▶ [Exercise requirements]:
The entries that follow must be given again exactly, with the pictures excluded.

(Saved data entries)
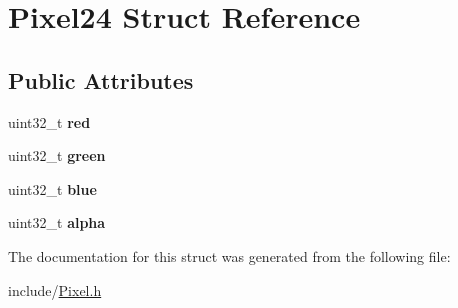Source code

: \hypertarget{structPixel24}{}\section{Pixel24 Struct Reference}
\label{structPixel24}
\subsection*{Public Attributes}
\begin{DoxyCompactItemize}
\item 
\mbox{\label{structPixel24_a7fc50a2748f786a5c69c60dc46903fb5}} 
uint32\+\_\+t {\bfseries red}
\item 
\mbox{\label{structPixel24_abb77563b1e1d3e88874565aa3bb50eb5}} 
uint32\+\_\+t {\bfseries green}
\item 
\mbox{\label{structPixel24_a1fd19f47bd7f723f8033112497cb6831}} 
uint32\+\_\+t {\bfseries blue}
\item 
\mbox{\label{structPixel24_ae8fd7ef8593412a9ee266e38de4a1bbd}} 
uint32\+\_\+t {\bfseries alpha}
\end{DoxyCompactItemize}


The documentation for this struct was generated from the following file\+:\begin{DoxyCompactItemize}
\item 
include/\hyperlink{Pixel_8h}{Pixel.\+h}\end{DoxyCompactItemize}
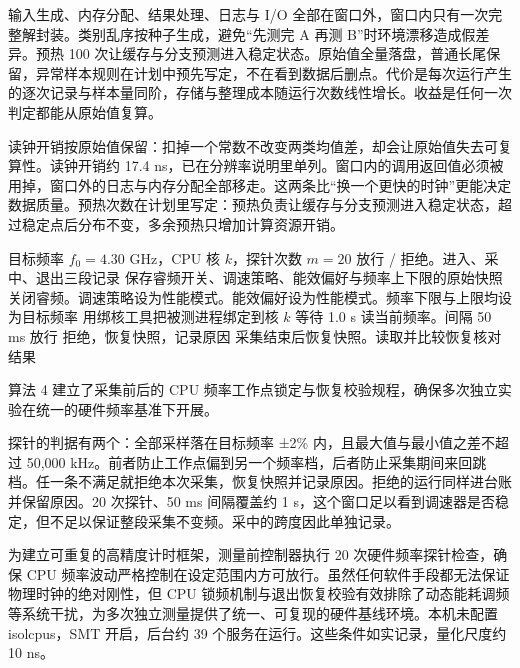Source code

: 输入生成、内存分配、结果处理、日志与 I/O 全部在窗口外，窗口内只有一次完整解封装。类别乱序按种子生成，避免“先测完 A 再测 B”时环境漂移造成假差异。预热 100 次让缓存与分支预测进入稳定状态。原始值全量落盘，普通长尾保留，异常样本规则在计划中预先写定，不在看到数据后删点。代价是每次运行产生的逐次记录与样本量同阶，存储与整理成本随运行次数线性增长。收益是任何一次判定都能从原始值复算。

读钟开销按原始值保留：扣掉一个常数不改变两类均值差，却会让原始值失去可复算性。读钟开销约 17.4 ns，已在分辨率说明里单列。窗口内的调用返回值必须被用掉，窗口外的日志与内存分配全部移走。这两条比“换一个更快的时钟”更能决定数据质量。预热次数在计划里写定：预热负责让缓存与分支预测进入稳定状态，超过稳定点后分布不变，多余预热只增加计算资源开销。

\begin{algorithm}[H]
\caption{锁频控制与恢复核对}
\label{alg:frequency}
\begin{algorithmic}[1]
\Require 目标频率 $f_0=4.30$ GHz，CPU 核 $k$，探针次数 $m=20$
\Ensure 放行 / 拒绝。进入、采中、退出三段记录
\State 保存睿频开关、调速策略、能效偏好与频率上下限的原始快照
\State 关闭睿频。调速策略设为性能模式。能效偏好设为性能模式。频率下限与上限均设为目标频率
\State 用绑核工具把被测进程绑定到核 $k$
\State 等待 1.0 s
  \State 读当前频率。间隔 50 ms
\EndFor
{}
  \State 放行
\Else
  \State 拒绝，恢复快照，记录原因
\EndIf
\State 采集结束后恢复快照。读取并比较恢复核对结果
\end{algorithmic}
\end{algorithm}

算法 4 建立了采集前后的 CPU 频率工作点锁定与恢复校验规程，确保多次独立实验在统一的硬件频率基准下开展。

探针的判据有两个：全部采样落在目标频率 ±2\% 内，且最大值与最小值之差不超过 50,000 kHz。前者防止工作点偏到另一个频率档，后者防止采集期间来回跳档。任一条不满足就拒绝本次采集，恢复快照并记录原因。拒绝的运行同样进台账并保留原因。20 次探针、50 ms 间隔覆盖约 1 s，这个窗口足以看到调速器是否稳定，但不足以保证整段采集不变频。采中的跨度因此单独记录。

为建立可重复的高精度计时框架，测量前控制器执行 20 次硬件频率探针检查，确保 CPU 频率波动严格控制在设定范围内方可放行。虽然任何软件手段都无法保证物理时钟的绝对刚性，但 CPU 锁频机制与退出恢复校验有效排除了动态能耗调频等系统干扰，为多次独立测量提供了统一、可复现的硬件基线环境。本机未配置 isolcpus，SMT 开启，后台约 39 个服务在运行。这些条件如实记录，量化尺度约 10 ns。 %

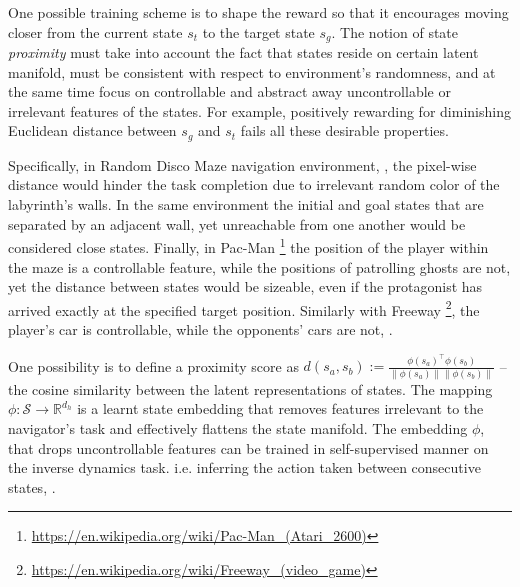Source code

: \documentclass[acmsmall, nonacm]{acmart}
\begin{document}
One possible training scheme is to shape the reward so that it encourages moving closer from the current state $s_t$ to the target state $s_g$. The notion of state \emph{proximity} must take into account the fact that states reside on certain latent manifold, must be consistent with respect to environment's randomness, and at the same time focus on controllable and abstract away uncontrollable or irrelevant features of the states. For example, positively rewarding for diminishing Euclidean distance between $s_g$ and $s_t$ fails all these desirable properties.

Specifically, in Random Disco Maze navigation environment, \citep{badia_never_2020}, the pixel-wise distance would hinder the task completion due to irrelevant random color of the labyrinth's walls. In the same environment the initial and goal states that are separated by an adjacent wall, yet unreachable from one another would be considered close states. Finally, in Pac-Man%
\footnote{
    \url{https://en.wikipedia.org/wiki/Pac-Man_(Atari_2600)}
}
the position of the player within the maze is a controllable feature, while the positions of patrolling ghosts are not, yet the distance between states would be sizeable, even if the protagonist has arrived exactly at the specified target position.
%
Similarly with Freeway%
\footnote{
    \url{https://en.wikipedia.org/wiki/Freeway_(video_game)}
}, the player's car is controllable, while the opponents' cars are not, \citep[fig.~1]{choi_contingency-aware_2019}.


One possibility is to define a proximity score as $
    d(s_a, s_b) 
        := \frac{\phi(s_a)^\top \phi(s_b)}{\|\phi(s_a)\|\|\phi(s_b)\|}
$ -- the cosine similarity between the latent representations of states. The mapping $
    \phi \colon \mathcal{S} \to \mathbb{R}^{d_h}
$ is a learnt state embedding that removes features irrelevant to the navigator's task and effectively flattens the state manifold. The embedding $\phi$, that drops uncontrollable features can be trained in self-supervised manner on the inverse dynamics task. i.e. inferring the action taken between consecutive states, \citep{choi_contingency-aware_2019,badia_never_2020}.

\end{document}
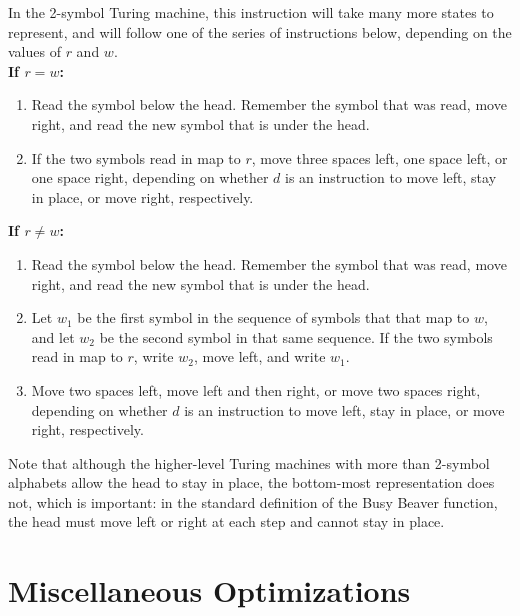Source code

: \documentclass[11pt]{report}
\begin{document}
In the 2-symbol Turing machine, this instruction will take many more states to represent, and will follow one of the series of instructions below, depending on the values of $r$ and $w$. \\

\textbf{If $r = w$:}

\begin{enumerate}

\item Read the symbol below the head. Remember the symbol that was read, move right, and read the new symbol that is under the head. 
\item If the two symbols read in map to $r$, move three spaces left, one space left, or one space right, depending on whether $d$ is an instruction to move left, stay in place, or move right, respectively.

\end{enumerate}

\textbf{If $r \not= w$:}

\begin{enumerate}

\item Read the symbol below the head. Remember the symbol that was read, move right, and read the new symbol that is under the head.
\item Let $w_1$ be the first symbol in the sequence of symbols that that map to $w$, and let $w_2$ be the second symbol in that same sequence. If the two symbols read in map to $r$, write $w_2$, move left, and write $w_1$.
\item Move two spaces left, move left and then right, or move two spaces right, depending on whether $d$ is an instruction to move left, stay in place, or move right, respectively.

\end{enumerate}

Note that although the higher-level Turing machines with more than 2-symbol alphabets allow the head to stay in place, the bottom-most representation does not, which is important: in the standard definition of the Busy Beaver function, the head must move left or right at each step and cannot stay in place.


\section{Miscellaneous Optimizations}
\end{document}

▶ [Solution]:
Source code

: \hypertarget{structPixel24}{}\section{Pixel24 Struct Reference}
\label{structPixel24}
\subsection*{Public Attributes}
\begin{DoxyCompactItemize}
\item 
\mbox{\label{structPixel24_a7fc50a2748f786a5c69c60dc46903fb5}} 
uint32\+\_\+t {\bfseries red}
\item 
\mbox{\label{structPixel24_abb77563b1e1d3e88874565aa3bb50eb5}} 
uint32\+\_\+t {\bfseries green}
\item 
\mbox{\label{structPixel24_a1fd19f47bd7f723f8033112497cb6831}} 
uint32\+\_\+t {\bfseries blue}
\item 
\mbox{\label{structPixel24_ae8fd7ef8593412a9ee266e38de4a1bbd}} 
uint32\+\_\+t {\bfseries alpha}
\end{DoxyCompactItemize}


The documentation for this struct was generated from the following file\+:\begin{DoxyCompactItemize}
\item 
include/\hyperlink{Pixel_8h}{Pixel.\+h}\end{DoxyCompactItemize}
Source code

: 输入生成、内存分配、结果处理、日志与 I/O 全部在窗口外，窗口内只有一次完整解封装。类别乱序按种子生成，避免“先测完 A 再测 B”时环境漂移造成假差异。预热 100 次让缓存与分支预测进入稳定状态。原始值全量落盘，普通长尾保留，异常样本规则在计划中预先写定，不在看到数据后删点。代价是每次运行产生的逐次记录与样本量同阶，存储与整理成本随运行次数线性增长。收益是任何一次判定都能从原始值复算。

读钟开销按原始值保留：扣掉一个常数不改变两类均值差，却会让原始值失去可复算性。读钟开销约 17.4 ns，已在分辨率说明里单列。窗口内的调用返回值必须被用掉，窗口外的日志与内存分配全部移走。这两条比“换一个更快的时钟”更能决定数据质量。预热次数在计划里写定：预热负责让缓存与分支预测进入稳定状态，超过稳定点后分布不变，多余预热只增加计算资源开销。

\begin{algorithm}[H]
\caption{锁频控制与恢复核对}
\label{alg:frequency}
\begin{algorithmic}[1]
\Require 目标频率 $f_0=4.30$ GHz，CPU 核 $k$，探针次数 $m=20$
\Ensure 放行 / 拒绝。进入、采中、退出三段记录
\State 保存睿频开关、调速策略、能效偏好与频率上下限的原始快照
\State 关闭睿频。调速策略设为性能模式。能效偏好设为性能模式。频率下限与上限均设为目标频率
\State 用绑核工具把被测进程绑定到核 $k$
\State 等待 1.0 s
  \State 读当前频率。间隔 50 ms
\EndFor
{}
  \State 放行
\Else
  \State 拒绝，恢复快照，记录原因
\EndIf
\State 采集结束后恢复快照。读取并比较恢复核对结果
\end{algorithmic}
\end{algorithm}

算法 4 建立了采集前后的 CPU 频率工作点锁定与恢复校验规程，确保多次独立实验在统一的硬件频率基准下开展。

探针的判据有两个：全部采样落在目标频率 ±2\% 内，且最大值与最小值之差不超过 50,000 kHz。前者防止工作点偏到另一个频率档，后者防止采集期间来回跳档。任一条不满足就拒绝本次采集，恢复快照并记录原因。拒绝的运行同样进台账并保留原因。20 次探针、50 ms 间隔覆盖约 1 s，这个窗口足以看到调速器是否稳定，但不足以保证整段采集不变频。采中的跨度因此单独记录。

为建立可重复的高精度计时框架，测量前控制器执行 20 次硬件频率探针检查，确保 CPU 频率波动严格控制在设定范围内方可放行。虽然任何软件手段都无法保证物理时钟的绝对刚性，但 CPU 锁频机制与退出恢复校验有效排除了动态能耗调频等系统干扰，为多次独立测量提供了统一、可复现的硬件基线环境。本机未配置 isolcpus，SMT 开启，后台约 39 个服务在运行。这些条件如实记录，量化尺度约 10 ns。 %

Source code

: \documentclass[acmsmall, nonacm]{acmart}
\begin{document}
One possible training scheme is to shape the reward so that it encourages moving closer from the current state $s_t$ to the target state $s_g$. The notion of state \emph{proximity} must take into account the fact that states reside on certain latent manifold, must be consistent with respect to environment's randomness, and at the same time focus on controllable and abstract away uncontrollable or irrelevant features of the states. For example, positively rewarding for diminishing Euclidean distance between $s_g$ and $s_t$ fails all these desirable properties.

Specifically, in Random Disco Maze navigation environment, \citep{badia_never_2020}, the pixel-wise distance would hinder the task completion due to irrelevant random color of the labyrinth's walls. In the same environment the initial and goal states that are separated by an adjacent wall, yet unreachable from one another would be considered close states. Finally, in Pac-Man%
\footnote{
    \url{https://en.wikipedia.org/wiki/Pac-Man_(Atari_2600)}
}
the position of the player within the maze is a controllable feature, while the positions of patrolling ghosts are not, yet the distance between states would be sizeable, even if the protagonist has arrived exactly at the specified target position.
%
Similarly with Freeway%
\footnote{
    \url{https://en.wikipedia.org/wiki/Freeway_(video_game)}
}, the player's car is controllable, while the opponents' cars are not, \citep[fig.~1]{choi_contingency-aware_2019}.


One possibility is to define a proximity score as $
    d(s_a, s_b) 
        := \frac{\phi(s_a)^\top \phi(s_b)}{\|\phi(s_a)\|\|\phi(s_b)\|}
$ -- the cosine similarity between the latent representations of states. The mapping $
    \phi \colon \mathcal{S} \to \mathbb{R}^{d_h}
$ is a learnt state embedding that removes features irrelevant to the navigator's task and effectively flattens the state manifold. The embedding $\phi$, that drops uncontrollable features can be trained in self-supervised manner on the inverse dynamics task. i.e. inferring the action taken between consecutive states, \citep{choi_contingency-aware_2019,badia_never_2020}.

\end{document}
Source code

: \documentclass[11pt]{report}
\begin{document}
In the 2-symbol Turing machine, this instruction will take many more states to represent, and will follow one of the series of instructions below, depending on the values of $r$ and $w$. \\

\textbf{If $r = w$:}

\begin{enumerate}

\item Read the symbol below the head. Remember the symbol that was read, move right, and read the new symbol that is under the head. 
\item If the two symbols read in map to $r$, move three spaces left, one space left, or one space right, depending on whether $d$ is an instruction to move left, stay in place, or move right, respectively.

\end{enumerate}

\textbf{If $r \not= w$:}

\begin{enumerate}

\item Read the symbol below the head. Remember the symbol that was read, move right, and read the new symbol that is under the head.
\item Let $w_1$ be the first symbol in the sequence of symbols that that map to $w$, and let $w_2$ be the second symbol in that same sequence. If the two symbols read in map to $r$, write $w_2$, move left, and write $w_1$.
\item Move two spaces left, move left and then right, or move two spaces right, depending on whether $d$ is an instruction to move left, stay in place, or move right, respectively.

\end{enumerate}

Note that although the higher-level Turing machines with more than 2-symbol alphabets allow the head to stay in place, the bottom-most representation does not, which is important: in the standard definition of the Busy Beaver function, the head must move left or right at each step and cannot stay in place.


\section{Miscellaneous Optimizations}
\end{document}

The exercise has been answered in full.